Nemesis is elastic; its power – yes, there is power in the universe – belongs to the Universe. To assume power to be in “our hands” is Hubris. The Power exerted by Nemesis expands or contracts mirroring the level of Hubris we insist on projecting. There is no way to overpower Nemesis. Conversely, Nemesis falls away of its own accord when we let go of Hubris. If we can begin to understand this fundamental fact of life we drop all the posturing and buried complicity and we align ourselves with Life.
Our reward?
We get to live.
And then we die.
Fighting Nemesis doesn’t bring is that immortality our billionaire overlords are so enamored of. We all die anyway. It’s just that in the meantime we end up destroying much of what’s made Earth a living miracle and, in the meantime, we remain at best undead.

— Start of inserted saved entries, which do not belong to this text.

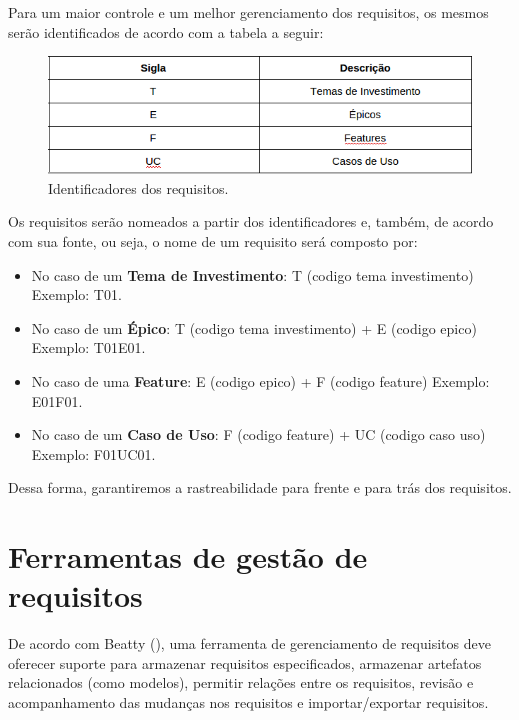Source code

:     Para um maior controle e um melhor gerenciamento dos requisitos, 
    os mesmos serão identificados de acordo com a tabela a seguir:
  
    \begin{figure}[!htbp]
      \centering
      \includegraphics[scale=0.7]{editaveis/figuras/identificadores_requisitos}
      \caption[Identificadores dos requisitos]{Identificadores dos requisitos. \footnotemark}
      \label{identificadores_requisitos}
    \end{figure}
  
    Os requisitos serão nomeados a partir dos identificadores e, também, de acordo com sua fonte, ou seja, 
    o nome de um requisito será composto por:
  
    \begin{itemize}
      \item No caso de um \textbf{Tema de Investimento}: T (codigo tema investimento) Exemplo: T01.
      \item No caso de um \textbf{Épico}: T (codigo tema investimento) + E (codigo epico) Exemplo: T01E01.
      \item No caso de uma \textbf{Feature}: E (codigo epico) + F (codigo feature) Exemplo: E01F01.
      \item No caso de um \textbf{Caso de Uso}:  F (codigo feature) + UC (codigo caso uso) Exemplo: F01UC01.
    \end{itemize}

    Dessa forma, garantiremos a rastreabilidade para frente e para trás dos requisitos.
  
  \section{Ferramentas de gestão de requisitos}
    
    De acordo com Beatty (\citeyear{beatty13}), uma ferramenta de gerenciamento de requisitos deve oferecer
    suporte para armazenar requisitos especificados, armazenar artefatos relacionados (como modelos), permitir relações
    entre os requisitos, revisão e acompanhamento das mudanças nos requisitos e importar/exportar requisitos.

This is the kind of conversation we might have if we were integrated adults.*
I do believe this is possible….
*The term integration covers many layers of meaning. We tend to think of it as simply “accepting” minorities into “mainstream society.” The integration I’m referring to is an integration of the self, moving from the stunted, damaged psyches we find ourselves having inherited from our families and our society towards an integration of our whole beings. This process cannot be legislated. It cannot be forced. We either take it on as if our lives depend on it or we don’t. This is at the core of what James Baldwin brought to our attention over the course of his life. His insights, his strengths, growing out of his own journey of self-integration coupled with his love for all that is alive. Deeply wounded, he refused to succumb to the easy out of simply returning hatred to those who hate. His warnings of where this path was leading have been confirmed by the state we find ourselves in today.
If we do find ways to integrate our selves, and meet each other on this basis, we begin to find that our traps are not as invincible as Thought would have us believe. We begin to find ways to relate, that is ways to be alive…. An early sign of this is a wholehearted rejection of any authoritarian impulse.

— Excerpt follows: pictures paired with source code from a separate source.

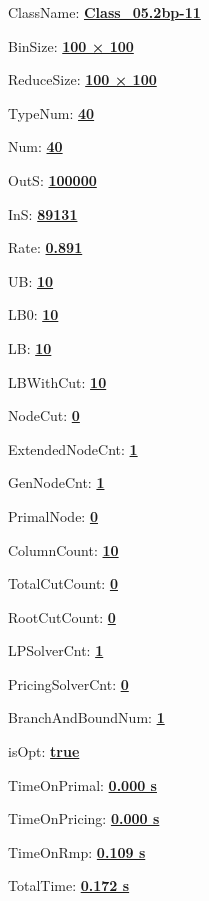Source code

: \documentclass[11pt]{article}
\begin{document}
\pagestyle{empty}


ClassName: \underline{\textbf{Class_05.2bp-11}}
\par
BinSize: \underline{\textbf{100 × 100}}
\par
ReduceSize: \underline{\textbf{100 × 100}}
\par
TypeNum: \underline{\textbf{40}}
\par
Num: \underline{\textbf{40}}
\par
OutS: \underline{\textbf{100000}}
\par
InS: \underline{\textbf{89131}}
\par
Rate: \underline{\textbf{0.891}}
\par
UB: \underline{\textbf{10}}
\par
LB0: \underline{\textbf{10}}
\par
LB: \underline{\textbf{10}}
\par
LBWithCut: \underline{\textbf{10}}
\par
NodeCut: \underline{\textbf{0}}
\par
ExtendedNodeCnt: \underline{\textbf{1}}
\par
GenNodeCnt: \underline{\textbf{1}}
\par
PrimalNode: \underline{\textbf{0}}
\par
ColumnCount: \underline{\textbf{10}}
\par
TotalCutCount: \underline{\textbf{0}}
\par
RootCutCount: \underline{\textbf{0}}
\par
LPSolverCnt: \underline{\textbf{1}}
\par
PricingSolverCnt: \underline{\textbf{0}}
\par
BranchAndBoundNum: \underline{\textbf{1}}
\par
isOpt: \underline{\textbf{true}}
\par
TimeOnPrimal: \underline{\textbf{0.000 s}}
\par
TimeOnPricing: \underline{\textbf{0.000 s}}
\par
TimeOnRmp: \underline{\textbf{0.109 s}}
\par
TotalTime: \underline{\textbf{0.172 s}}
\par
\newpage


\end{document}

Happy Birthday Mr. Baldwin!
The white dilemma Diaz and Baldwin point out is also expressed as the truth of suffering, the first noble truth. Why do we suffer? The Buddha said: The truth of origin (of suffering) is the truth of ignoring and craving. Afraid of death, we cling to the five skandhas as an ego, seeking happiness from our projections." Skandhas are the different mental processes: recognizing a form, liking or disliking it, wanting or hating it, developing concepts about it and our consciousness that houses this process. Skandhas don't last, they are just the mind messing about. We take it seriously and suffer. There is a way out, called the path, but we have to find it. We can live as gentle and caring beings not demanding so much. We cannot achieve happiness based on stuff of any kind, as we already know. Living with what we have inherited, we can be alive, as Dias points out.

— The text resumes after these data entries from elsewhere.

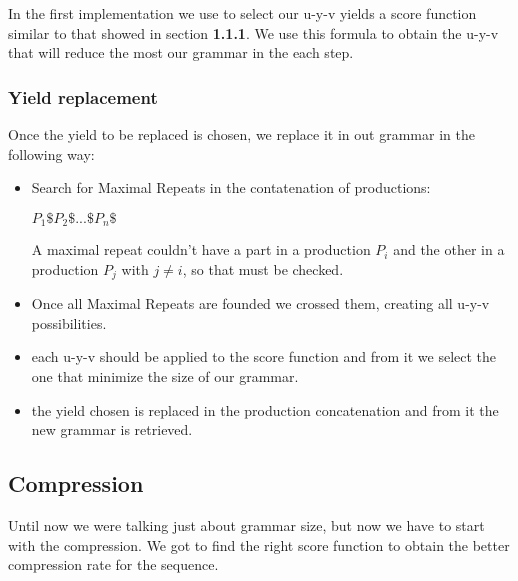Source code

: In the first implementation we use to select our u-y-v yields a score function 
similar to that showed in section \textbf{1.1.1}. 
We use this formula to obtain the u-y-v that will reduce the most our grammar in the 
each step. 

\subsubsection{Yield replacement}

Once the yield to be replaced is chosen, we replace it in out grammar in the following way:
\begin{itemize}
	\item Search for Maximal Repeats in the contatenation of productions:
	\begin{center}
	$P_1 \$ P_2 \$ ... \$ P_n \$$
	\end{center}
	A maximal repeat couldn't have a part in a production $P_i$ and the other in 
	a production $P_j$ with $j \neq i$, so that must be checked.
	\item Once all Maximal Repeats are founded we crossed them, creating all 
	u-y-v possibilities.
	\item each u-y-v should be applied to the score function and from it we select
	the one that minimize the size of our grammar.
	\item the yield chosen is replaced in the production concatenation and from it
 	the new grammar is retrieved.

\end{itemize}

\subsection{Compression}

Until now we were talking just about grammar size, but now we have to start with
the compression. We got to find the right score function to obtain the better
compression rate for the sequence.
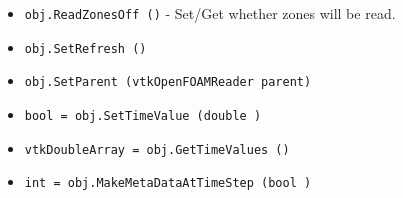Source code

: \begin{itemize}
\item  \verb|obj.ReadZonesOff ()| -  Set/Get whether zones will be read.

\item  \verb|obj.SetRefresh ()|

\item  \verb|obj.SetParent (vtkOpenFOAMReader parent)|

\item  \verb|bool = obj.SetTimeValue (double )|

\item  \verb|vtkDoubleArray = obj.GetTimeValues ()|

\item  \verb|int = obj.MakeMetaDataAtTimeStep (bool )|

\end{itemize}

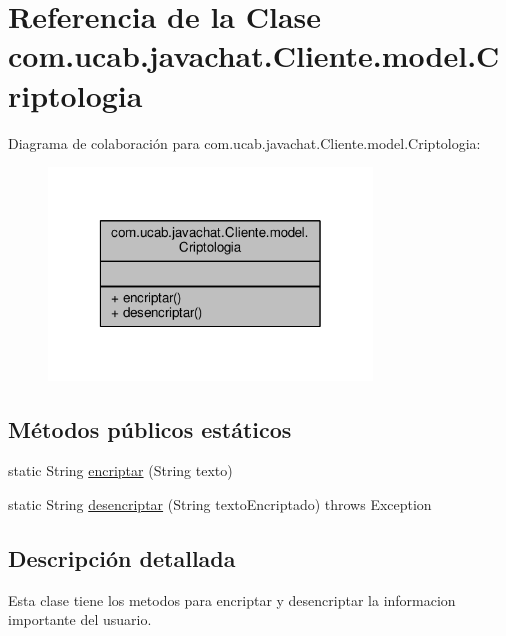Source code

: \hypertarget{classcom_1_1ucab_1_1javachat_1_1_cliente_1_1model_1_1_criptologia}{\section{Referencia de la Clase com.\-ucab.\-javachat.\-Cliente.\-model.\-Criptologia}
\label{classcom_1_1ucab_1_1javachat_1_1_cliente_1_1model_1_1_criptologia}
}


Diagrama de colaboración para com.\-ucab.\-javachat.\-Cliente.\-model.\-Criptologia\-:\nopagebreak
\begin{figure}[H]
\begin{center}
\leavevmode
\includegraphics[width=244pt]{classcom_1_1ucab_1_1javachat_1_1_cliente_1_1model_1_1_criptologia__coll__graph}
\end{center}
\end{figure}
\subsection*{Métodos públicos estáticos}
\begin{DoxyCompactItemize}
\item 
static String \hyperlink{classcom_1_1ucab_1_1javachat_1_1_cliente_1_1model_1_1_criptologia_ae1dd0633e8f03d5a9ca3738ea7073275}{encriptar} (String texto)
\item 
static String \hyperlink{classcom_1_1ucab_1_1javachat_1_1_cliente_1_1model_1_1_criptologia_a00407379cf4e57988ad22d24d3e58505}{desencriptar} (String texto\-Encriptado)  throws Exception 
\end{DoxyCompactItemize}


\subsection{Descripción detallada}
Esta clase tiene los metodos para encriptar y desencriptar la informacion importante del usuario.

I think I ran across the cold giving rise to technology earlier than people in warmer climes in Jared Diamond's Guns, Germs and Steel years ago. It seemed plausible to a point, but doesn't explain Eskimos, for instance. Being white, I think I can say this without being racist. A lot of white people burden ME! Some years ago, I dated a black woman. We could feel the eyeballs on us, even in diverse NYC. When we traveled in the countryside and stopped for a meal, it became procedure for me to duck my head into the restaurant to gauge the redneck element first. Sigh.